First, implement input length validation at the route level using Axum's built-in extractors:
use axum::extract::{Path, Query};
use axum::http::StatusCode;
use axum::response::IntoResponse;
async fn safe_get_user(
Path((user_id, action)): Path<(String, String)>,
) -> Result<impl IntoResponse, StatusCode> {
// Validate input length before processing
if user_id.len() > 20 || action.len() > 20 {
return Err(StatusCode::BAD_REQUEST);
}
// Safe processing logic
Ok("user data")
}
Second, use atomic grouping and possessive quantifiers to prevent backtracking:
// Vulnerable pattern
let pattern = r#"[a-zA-Z0-9]+"#;
// Safer pattern with atomic grouping
let safe_pattern = r#"(?>([a-zA-Z0-9])+)ℕ"#;
Third, implement timeout middleware for regex-heavy operations:
use axum::middleware::from_fn;
use tokio::time::{timeout, Duration};
async fn regex_timeout_middleware(
mut req: axum::http::Request,
next: axum::middleware::Next,
) -> axum::http::Response {
let res = timeout(
Duration::from_millis(100),
next.run(req),
).await;
match res {
Ok(res) => res,
Err(_) => StatusCode::REQUEST_TIMEOUT.into_response(),
}
}
Fourth, use Axum's error handling to gracefully handle validation failures:
use axum::error_handling::HandleErrorLayer;
use axum::http::StatusCode;
let app = Router::new()
.route(...)
.layer(HandleErrorLayer::new(|error: std::io::Error, _req| {
StatusCode::INTERNAL_SERVER_ERROR.into_response()
}));
For JSON body validation, use safe parsing libraries and validate before deserialization:
use serde::Deserialize;
use serde_json::Value;
#[derive(Deserialize)]
struct CreateUserRequest {
email: String,
// other fields
}
async fn create_user_safe(
Json(raw): Json<Value>,
) -> Result<impl IntoResponse, StatusCode> {
// Validate JSON structure first
if !raw.is_object() {
return Err(StatusCode::BAD_REQUEST);
}
// Safe deserialization
let req = serde_json::from_value::(raw)
.map_err(|_| StatusCode::BAD_REQUEST)?;
Ok("user created")
}
Related CWEs: inputValidation
| CWE ID | Name | Severity |
|---|---|---|
| CWE-20 | Improper Input Validation | HIGH |
| CWE-22 | Path Traversal | HIGH |
| CWE-74 | Injection | CRITICAL |
| CWE-77 | Command Injection | CRITICAL |
| CWE-78 | OS Command Injection | CRITICAL |
| CWE-79 | Cross-site Scripting (XSS) | HIGH |
| CWE-89 | SQL Injection | CRITICAL |
| CWE-90 | LDAP Injection | HIGH |
| CWE-91 | XML Injection | HIGH |
| CWE-94 | Code Injection | CRITICAL |
Frequently Asked Questions
How can I test my Axum application for ReDoS vulnerabilities?
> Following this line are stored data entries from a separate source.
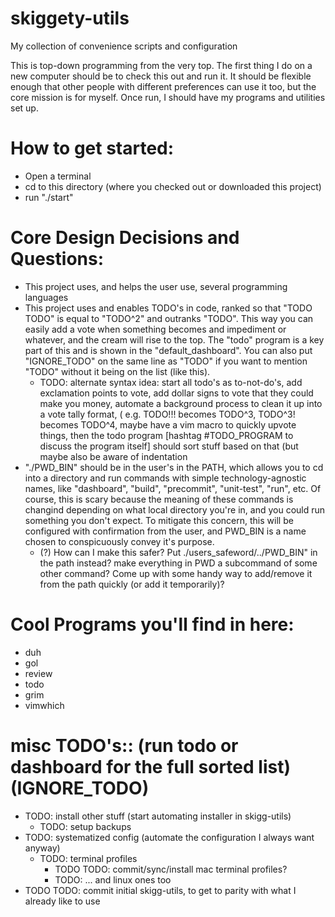 # skiggety-utils

My collection of convenience scripts and configuration

This is top-down programming from the very top. The first thing I do on a new computer should be to check this out and run it. It should be flexible enough that other people with different preferences can use it too, but the core mission is for myself. Once run, I should have my programs and utilities set up.

How to get started:
===================

- Open a terminal
- cd to this directory (where you checked out or downloaded this project)
- run "./start"

Core Design Decisions and Questions:
======================

  - This project uses, and helps the user use, several programming languages
  - This project uses and enables TODO's in code, ranked so that "TODO TODO" is equal to "TODO^2" and outranks "TODO". This way you can easily add a vote when something becomes and impediment or whatever, and the cream will rise to the top. The "todo" program is a key part of this and is shown in the "default_dashboard". You can also put "IGNORE_TODO" on the same line as "TODO" if you want to mention "TODO" without it being on the list (like this).
    - TODO: 	alternate syntax idea: start all todo's as to-not-do's, add exclamation points to vote, add dollar signs to vote that they could make you money, automate a background process to clean it up into a vote tally format, ( e.g. TODO!!! becomes TODO^3, TODO^3! becomes TODO^4, maybe have a vim macro to quickly upvote things, then the todo program [hashtag #TODO_PROGRAM to discuss the program itself] should sort stuff based on that (but maybe also be aware of indentation
  - "./PWD_BIN" should be in the user's in the PATH, which allows you to cd into a directory and run commands with simple technology-agnostic names, like "dashboard", "build", "precommit", "unit-test", "run", etc. Of course, this is scary because the meaning of these commands is changind depending on what local directory you're in, and you could run something you don't expect. To mitigate this concern, this will be configured with confirmation from the user, and PWD_BIN is a name chosen to conspicuously convey it's purpose.
    - (?) How can I make this safer? Put ./users_safeword/../PWD_BIN" in the path instead? make everything in PWD a subcommand of some other command? Come up with some handy way to add/remove it from the path quickly (or add it temporarily)?

Cool Programs you'll find in here:
==================================

- duh
- gol
- review
- todo
- grim
- vimwhich

misc TODO's:: (run  todo or dashboard for the full sorted list) (IGNORE_TODO)
===============================================================

- TODO: install other stuff (start automating installer in skigg-utils)
    - TODO: setup backups
- TODO: systematized config (automate the configuration I always want anyway)
    - TODO: terminal profiles
        - TODO TODO: commit/sync/install mac terminal profiles?
        - TODO: ... and linux ones too
- TODO TODO: commit initial skigg-utils, to get to parity with what I already like to use

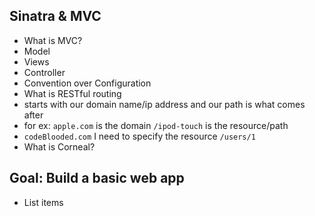 ## Sinatra & MVC

- What is MVC?
- Model
- Views
- Controller
- Convention over Configuration
- What is RESTful routing
- starts with our domain name/ip address and our path is what comes after
- for ex: `apple.com` is the domain `/ipod-touch` is the resource/path
- `codeBlooded.com` I need to specify the resource `/users/1`
- What is Corneal?

## Goal: Build a basic web app

- List items
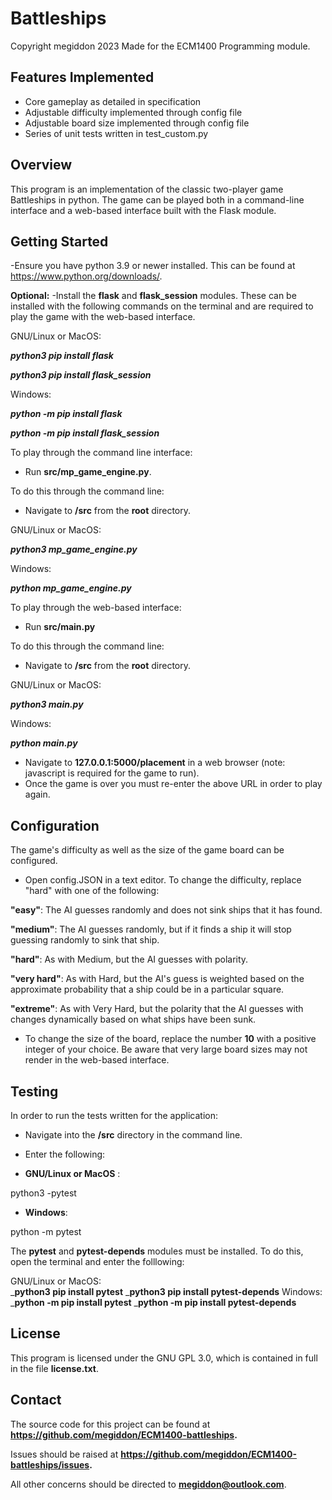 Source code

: # Battleships
Copyright megiddon 2023
Made for the ECM1400 Programming module.

## Features Implemented
- Core gameplay as detailed in specification
- Adjustable difficulty implemented through config file
- Adjustable board size implemented through config file
- Series of unit tests written in test_custom.py
  
## Overview
This program is an implementation of the classic two-player game Battleships in python. The game can be played both in a command-line interface and a web-based interface built with the Flask module.

## Getting Started
-Ensure you have python 3.9 or newer installed.
This can be found at https://www.python.org/downloads/.

**Optional:**
-Install the **flask** and **flask_session** modules. These can be installed with the following commands on the terminal and are required to play the game with the web-based interface.

GNU/Linux or MacOS:

***python3 pip install flask***

***python3 pip install flask_session***

Windows:

***python -m pip install flask***

***python -m pip install flask_session***

To play through the command line interface:
- Run **src/mp_game_engine.py**.

To do this through the command line:
- Navigate to **/src** from the **root** directory.
  
GNU/Linux or MacOS:

***python3 mp_game_engine.py***

Windows:

***python mp_game_engine.py***

To play through the web-based interface:
- Run **src/main.py**

To do this through the command line:
- Navigate to **/src** from the **root** directory.
  
GNU/Linux or MacOS:

***python3 main.py***

Windows:

***python main.py***

- Navigate to **127.0.0.1:5000/placement** in a web browser (note: javascript is required for the game to run).
- Once the game is over you must re-enter the above URL in order to play again.

## Configuration

The game's difficulty as well as the size of the game board can be configured.

- Open config.JSON in a text editor.
To change the difficulty, replace "hard" with one of the following:

**"easy"**:  The AI guesses randomly and does not sink ships that it has found.

**"medium"**: The AI guesses randomly, but if it finds a ship it will stop guessing randomly to sink that ship.

**"hard"**:  As with Medium, but the AI guesses with polarity.

**"very hard"**: As with Hard, but the AI's guess is weighted based on the approximate probability that a ship could be in a particular square.

**"extreme"**: As with Very Hard, but the polarity that the AI guesses with changes dynamically based on what ships have been sunk.

- To change the size of the board, replace the number **10** with a positive integer of your choice. Be aware that very large board sizes may not render in the web-based interface.
## Testing

In order to run the tests written for the application:
- Navigate into the **/src** directory in the command line.
- Enter the following:
  
- **GNU/Linux or MacOS** :
  
python3 -pytest

- **Windows**:

python -m pytest 

The **pytest** and **pytest-depends** modules must be installed. To do this, open the terminal and enter the folllowing:

GNU/Linux or MacOS:  
_**python3 pip install pytest**
_**python3 pip install pytest-depends**
Windows:  
_**python -m pip install pytest**
_**python -m pip install pytest-depends**

## License

This program is licensed under the GNU GPL 3.0, which is contained in full in the file **license.txt**.


## Contact
The source code for this project can be found at **https://github.com/megiddon/ECM1400-battleships.**

Issues should be raised at **https://github.com/megiddon/ECM1400-battleships/issues.**

All other concerns should be directed to **megiddon@outlook.com**.
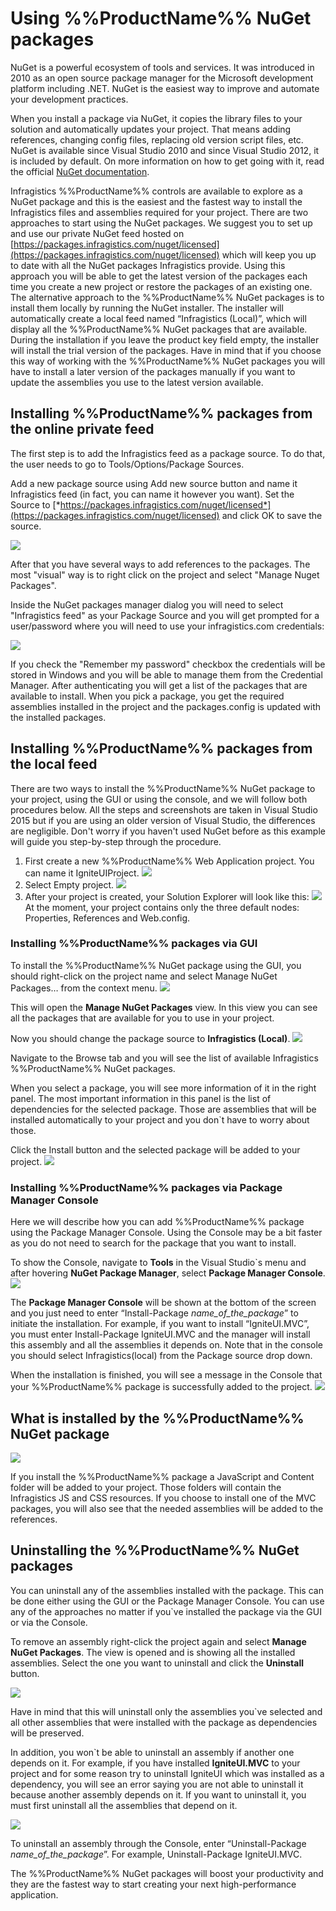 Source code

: <!--
|metadata|
{
    "fileName": "Using-Ignite-UI-NuGet-Packages",
    "controlName": [],
    "tags": ["NuGet"]
}
|metadata|
-->
# Using %%ProductName%% NuGet packages

NuGet is a powerful ecosystem of tools and services. It was introduced in 2010 as an open source package manager for the Microsoft development platform including .NET.  NuGet is the easiest way to improve and automate your development practices.

When you install a package via NuGet, it copies the library files to your solution and automatically updates your project. That means adding references, changing config files, replacing old version script files, etc.
NuGet is available since Visual Studio 2010 and since Visual Studio 2012, it is included by default. On more information on how to get going with it, read the official [NuGet documentation](http://docs.nuget.org/ndocs/guides/install-nuget).

Infragistics %%ProductName%% controls are available to explore as a NuGet package and this is the easiest and the fastest way to install the Infragistics files and assemblies required for your project.
There are two approaches to start using the NuGet packages. We suggest you to set up and use our private NuGet feed hosted on  [https://packages.infragistics.com/nuget/licensed](https://packages.infragistics.com/nuget/licensed) which will keep you up to date with all the NuGet packages Infragistics provide. Using this approach you will be able to get the latest version of the packages each time you create a new project or restore the packages of an existing one.
The alternative approach to the %%ProductName%% NuGet packages is to install them locally by running the NuGet installer. The installer will automatically create a local feed named “Infragistics (Local)”, which will display all the %%ProductName%% NuGet packages that are available. During the installation if you leave the product key field empty, the installer will install the trial version of the packages. Have in mind that if you choose this way of working with the %%ProductName%% NuGet packages you will have to install a later version of the packages manually if you want to update the assemblies you use to the latest version available. 

## Installing %%ProductName%% packages from the online private feed

The first step is to add the Infragistics feed as a package source. To do that, the user needs to go to Tools/Options/Package Sources.

Add a new package source using Add new source button and name it Infragistics feed (in fact, you can name it however you want). Set the Source to [*https://packages.infragistics.com/nuget/licensed*](https://packages.infragistics.com/nuget/licensed) and click OK to save the source.

![](images/Infragistics_feed.jpg)

After that you have several ways to add references to the packages. The most "visual" way is to right click on the project and select "Manage Nuget Packages".

Inside the NuGet packages manager dialog you will need to select "Infragistics feed" as your Package Source and you will get prompted for a user/password where you will need to use your infragistics.com credentials:

![](images/package_credentials.jpg)

If you check the "Remember my password" checkbox the credentials will be stored in Windows and you will be able to manage them from the Credential Manager. After authenticating you will get a list of the packages that are available to install. When you pick a package, you get the required assemblies installed in the project and the packages.config is updated with the installed packages.

## Installing %%ProductName%% packages from the local feed

There are two ways to install the %%ProductName%% NuGet package to your project, using the GUI or using the console, and we will follow both procedures below. All the steps and screenshots are taken in Visual Studio 2015 but if you are using an older version of Visual Studio, the differences are negligible. Don't worry if you haven't used NuGet before as this example will guide you step-by-step through the procedure.

 1. First create a new %%ProductName%% Web Application project. You can name it IgniteUIProject.
![](images/IgniteUIProject_NuGet_Packages.png)
 2. Select Empty project.
![](images/Empty_Project_for_NnuGet_Packages.png)
 3. After your project is created, your Solution Explorer will look like this:
 ![](images/Solution_Explorer_View_NuGet_Packages.png)
 At the moment, your project contains only the three default nodes: Properties, References and Web.config.

 
### Installing %%ProductName%% packages via GUI

To install the %%ProductName%% NuGet package using the GUI, you should right-click on the project name and select Manage NuGet Packages… from the context menu.
 ![](images/NuGet_Manager.png)

This will open the **Manage NuGet Packages** view. In this view you can see all the packages that are available for you to use in your project.

Now you should change the package source to **Infragistics (Local)**.
![](images/NuGet_Packages_Infragistics_IgniteUI.png)

Navigate to the Browse tab and you will see the list of available Infragistics %%ProductName%% NuGet packages. 

When you select a package, you will see more information of it in the right panel. The most important information in this panel is the list of dependencies for the selected package. Those are assemblies that will be installed automatically to your project and you don`t have to worry about those. 

Click the Install button and the selected package will be added to your project. 
![](images/Install_Button_for_NuGet_Packages.png)

### Installing %%ProductName%% packages via Package Manager Console

Here we will describe how you can add %%ProductName%% package using the Package Manager Console. Using the Console may be a bit faster as you do not need to search for the package that you want to install.

To show the Console, navigate to **Tools** in the Visual Studio`s menu and after hovering **NuGet Package Manager**, select **Package Manager Console**.
![](images/NuGet_Manager_Console.png)

The **Package Manager Console** will be shown at the bottom of the screen and you just need to enter “Install-Package *name_of_the_package*” to initiate the installation. For example, if you want to install “IgniteUI.MVC”, you must enter Install-Package IgniteUI.MVC and the manager will install this assembly and all the assemblies it depends on. Note that in the console you should select Infragistics(local) from the Package source drop down.

When the installation is finished, you will see a message in the Console that your %%ProductName%% package is successfully added to the project.
 ![](images/Console_Installation_of_NuGet_Packages.png)

## What is installed by the %%ProductName%% NuGet package

![](images/Added_Files_from_NuGet_packages.png)

If you install the %%ProductName%% package a JavaScript and Content folder will be added to your project. Those folders will contain the Infragistics JS and CSS resources. If you choose to install one of the MVC packages, you will also see that the needed assemblies will be added to the references.

## Uninstalling the %%ProductName%% NuGet packages

You can uninstall any of the assemblies installed with the package. This can be done either using the GUI or the Package Manager Console. You can use any of the approaches no matter if you`ve installed the package via the GUI or via the Console. 

To remove an assembly right-click the project again and select **Manage NuGet Packages**. The view is opened and is showing all the installed assemblies. Select the one you want to uninstall and click the **Uninstall** button.

![](images/Uninstall_NuGet_Package.png)

Have in mind that this will uninstall only the assemblies you`ve selected and all other assemblies that were installed with the package as dependencies will be preserved. 

In addition, you won`t be able to uninstall an assembly if another one depends on it. For example, if you have installed **IgniteUI.MVC** to your project and for some reason try to uninstall IgniteUI which was installed as a dependency, you will see an error saying you are not able to uninstall it because another assembly depends on it. If you want to uninstall it, you must first uninstall all the assemblies that depend on it. 

![](images/Error_When_uninstaling_depending_packages.png)

To uninstall an assembly through the Console, enter “Uninstall-Package *name_of_the_package*”. For example, Uninstall-Package IgniteUI.MVC. 

The %%ProductName%%  NuGet packages will boost your productivity and they are the fastest way to start creating your next high-performance application.

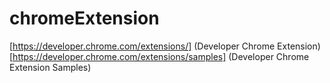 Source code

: # chromeExtension

[https://developer.chrome.com/extensions/] (Developer Chrome Extension)
[https://developer.chrome.com/extensions/samples] (Developer Chrome Extension Samples)
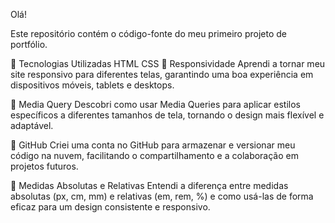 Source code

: Olá!

Este repositório contém o código-fonte do meu primeiro projeto de portfólio.

🚀 Tecnologias Utilizadas
HTML
CSS
📱 Responsividade
Aprendi a tornar meu site responsivo para diferentes telas, garantindo uma boa experiência em dispositivos móveis, tablets e desktops.

🎨 Media Query
Descobri como usar Media Queries para aplicar estilos específicos a diferentes tamanhos de tela, tornando o design mais flexível e adaptável.

📂 GitHub
Criei uma conta no GitHub para armazenar e versionar meu código na nuvem, facilitando o compartilhamento e a colaboração em projetos futuros.

📏 Medidas Absolutas e Relativas
Entendi a diferença entre medidas absolutas (px, cm, mm) e relativas (em, rem, %) e como usá-las de forma eficaz para um design consistente e responsivo.
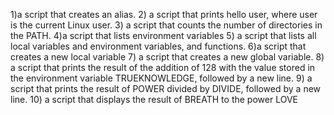 1)a script that creates an alias.
2) a script that prints hello user, where user is the current Linux user.
3) a script that counts the number of directories in the PATH.
4)a script that lists environment variables
5) a script that lists all local variables and environment variables, and functions.
6)a script that creates a new local variable
7) a script that creates a new global variable.
8) a script that prints the result of the addition of 128 with the value stored in the environment variable TRUEKNOWLEDGE, followed by a new line.
9) a script that prints the result of POWER divided by DIVIDE, followed by a new line.
10) a script that displays the result of BREATH to the power LOVE
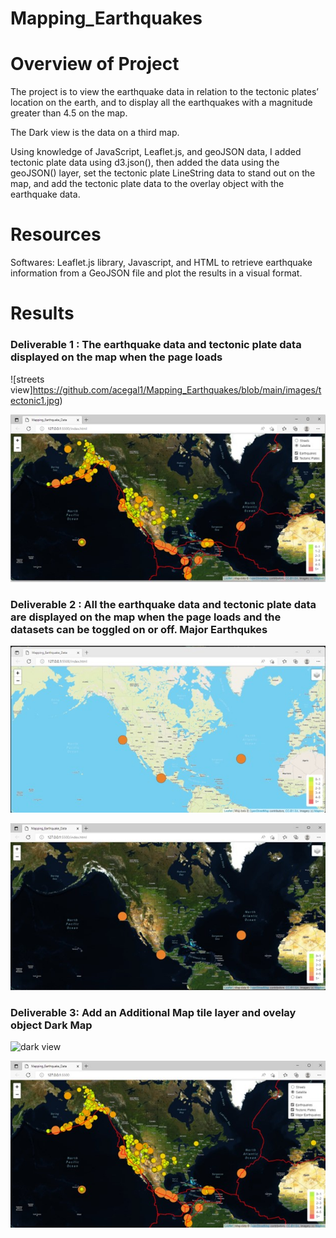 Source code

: # Mapping_Earthquakes

# Overview of Project

 The project is to view the earthquake data in relation to the tectonic plates’ location on the earth, and to display all the earthquakes with a magnitude greater than 4.5 on the map. 

The Dark view is the data on a third map.
 
 Using  knowledge of JavaScript, Leaflet.js, and geoJSON data, I added tectonic plate data using d3.json(), then added the data using the geoJSON() layer, set the tectonic plate LineString data to stand out on the map, and add the tectonic plate data to the overlay object with the earthquake data.
# Resources
 Softwares: Leaflet.js library, Javascript, and HTML to retrieve earthquake information from a GeoJSON file and plot the results in a visual format. 

# Results
 
 ### Deliverable 1 : The earthquake data and tectonic plate data displayed on the map when the page loads 
 
 
 ![streets view]https://github.com/acegal1/Mapping_Earthquakes/blob/main/images/tectonic1.jpg) 

 
 ![satellite view](https://github.com/acegal1/Mapping_Earthquakes/blob/main/images/tectonic2.jpg)
 
 
 
### Deliverable 2 : All the earthquake data and tectonic plate data are displayed on the map when the page loads and the datasets can be toggled on or off.  Major Earthqukes
  
  
  ![Major earthquake data](https://github.com/acegal1/Mapping_Earthquakes/blob/main/images/third.jpg)
  
  
  ![satellite_ major earthquake data](https://github.com/acegal1/Mapping_Earthquakes/blob/main/images/fourth.jpg)
  
  
  
  ### Deliverable 3: Add an Additional Map tile layer and ovelay object  Dark Map
  
  
  ![dark view](https://github.com/acegal1/Mapping_Earthquakes/blob/main/images/fiftha.jpg)
  
  
  ![additional map](https://github.com/acegal1/Mapping_Earthquakes/blob/main/images/final.jpg)




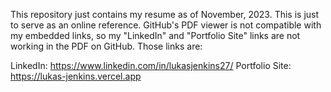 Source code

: This repository just contains my resume as of November, 2023. This is just to serve as an online reference.
GitHub's PDF viewer is not compatible with my embedded links, so my "LinkedIn" and "Portfolio Site" links are not working in the PDF on GitHub.
Those links are:

LinkedIn: https://www.linkedin.com/in/lukasjenkins27/
Portfolio Site: https://lukas-jenkins.vercel.app
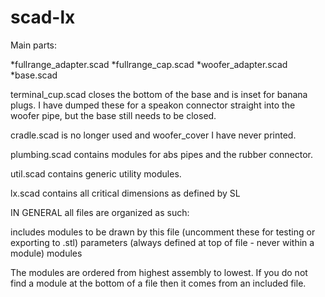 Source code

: # scad-lx

Main parts:

*fullrange_adapter.scad
*fullrange_cap.scad
*woofer_adapter.scad
*base.scad

terminal_cup.scad closes the bottom of the base and is inset for banana plugs. I have dumped these for a speakon connector straight into the woofer pipe, but the base still needs to be closed.

cradle.scad is no longer used and woofer_cover I have never printed.

plumbing.scad contains modules for abs pipes and the rubber connector.

util.scad contains generic utility modules.

lx.scad contains all critical dimensions as defined by SL

IN GENERAL all files are organized as such:

includes
modules to be drawn by this file (uncomment these for testing or exporting to .stl)
parameters (always defined at top of file - never within a module)
modules

The modules are ordered from highest assembly to lowest. If you do not find a module at the bottom of a file then it comes from an included file.






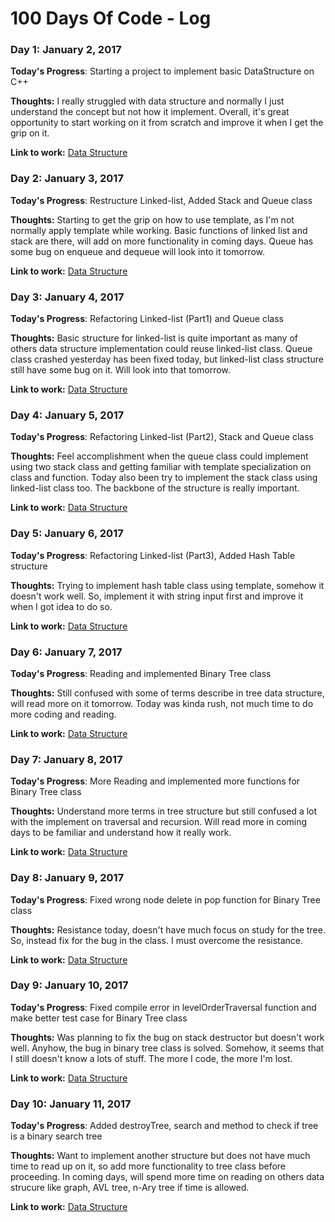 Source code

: # 100 Days Of Code - Log

### Day 1: January 2, 2017

**Today's Progress**: Starting a project to implement basic DataStructure on C++

**Thoughts:** I really struggled with data structure and normally I just understand the concept but not how it implement. Overall, it's great opportunity to start working on it from scratch and improve it when I get the grip on it.

**Link to work:** [Data Structure](https://github.com/seancyw/DataStructure)

### Day 2: January 3, 2017

**Today's Progress**: Restructure Linked-list, Added Stack and Queue class

**Thoughts:** Starting to get the grip on how to use template, as I'm not normally apply template while working. Basic functions of linked list and stack are there, will add on more functionality in coming days. Queue has some bug on enqueue and dequeue will look into it tomorrow.

**Link to work:** [Data Structure](https://github.com/seancyw/DataStructure/commit/798dd310db3bd6d59dba9b0f9ab37e78ab8f5570)


### Day 3: January 4, 2017

**Today's Progress**: Refactoring Linked-list (Part1) and Queue class

**Thoughts:** Basic structure for linked-list is quite important as many of others data structure implementation could reuse linked-list class. Queue class crashed yesterday has been fixed today, but linked-list class structure still have some bug on it. Will look into that tomorrow.

**Link to work:** [Data Structure](https://github.com/seancyw/DataStructure/commit/904439e723c8f662bb97495b582de41990660637)

### Day 4: January 5, 2017

**Today's Progress**: Refactoring Linked-list (Part2), Stack and Queue class

**Thoughts:** Feel accomplishment when the queue class could implement using two stack class and getting familiar with template specialization on class and function. Today also been try to implement the stack class using linked-list class too. The backbone of the structure is really important.

**Link to work:** [Data Structure](https://github.com/seancyw/DataStructure/commit/57f0f42ead287eb9bc33d3faa267dccdd1becd90)

### Day 5: January 6, 2017

**Today's Progress**: Refactoring Linked-list (Part3), Added Hash Table structure

**Thoughts:** Trying to implement hash table class using template, somehow it doesn't work well. So, implement it with string input first and improve it when I got idea to do so.

**Link to work:** [Data Structure](https://github.com/seancyw/DataStructure/commit/33f83e0c972a6a70fe758fad40a9b6a1ab3876c8)

### Day 6: January 7, 2017

**Today's Progress**: Reading and implemented Binary Tree class

**Thoughts:** Still confused with some of terms describe in tree data structure, will read more on it tomorrow. Today was kinda rush, not much time to do more coding and reading.

**Link to work:** [Data Structure](https://github.com/seancyw/DataStructure/commit/e2c40196dca67100223da31a0a0eae18b0819ec4)

### Day 7: January 8, 2017

**Today's Progress**: More Reading and implemented more functions for Binary Tree class

**Thoughts:** Understand more terms in tree structure but still confused a lot with the implement on traversal and recursion. Will read more in coming days to be familiar and understand how it really work.

**Link to work:** [Data Structure](https://github.com/seancyw/DataStructure/commit/1434584ffcda78d2c2ba894ada0d2ddaa856bf20)

### Day 8: January 9, 2017

**Today's Progress**: Fixed wrong node delete in pop function for Binary Tree class

**Thoughts:** Resistance today, doesn't have much focus on study for the tree. So, instead fix for the bug in the class. I must overcome the resistance.

**Link to work:** [Data Structure](https://github.com/seancyw/DataStructure/commit/3484611b4d0b51dee572c3533a6217f779d2b240)

### Day 9: January 10, 2017

**Today's Progress**: Fixed compile error in levelOrderTraversal function and make better test case for Binary Tree class 

**Thoughts:** Was planning to fix the bug on stack destructor but doesn't work well. Anyhow, the bug in binary tree class is solved. Somehow, it seems that I still doesn't know a lots of stuff. The more I code, the more I'm lost.

**Link to work:** [Data Structure](https://github.com/seancyw/DataStructure/commit/fc61f8c27ddbaf8a1cffcac0b1ef13e264564ff4)

### Day 10: January 11, 2017

**Today's Progress**: Added destroyTree, search and method to check if tree is a binary search tree

**Thoughts:** Want to implement another structure but does not have much time to read up on it, so add more functionality to tree class before proceeding. In coming days, will spend more time on reading on others data strucure like graph, AVL tree, n-Ary tree if time is allowed.

**Link to work:** [Data Structure](https://github.com/seancyw/DataStructure/commit/c5e99f3e4a979a9437441e3c02adba6a7e3136dd)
Are there any Rust crates that help prevent ReDoS in Axum applications?
fancy-regex provide safe regex operations with timeout support. The regex crate itself is generally safe for most patterns, but you should still avoid complex nested quantifiers. For input validation, consider using validator crate which provides pre-validated patterns. Always combine these with input length limits and timeout middleware in your Axum application.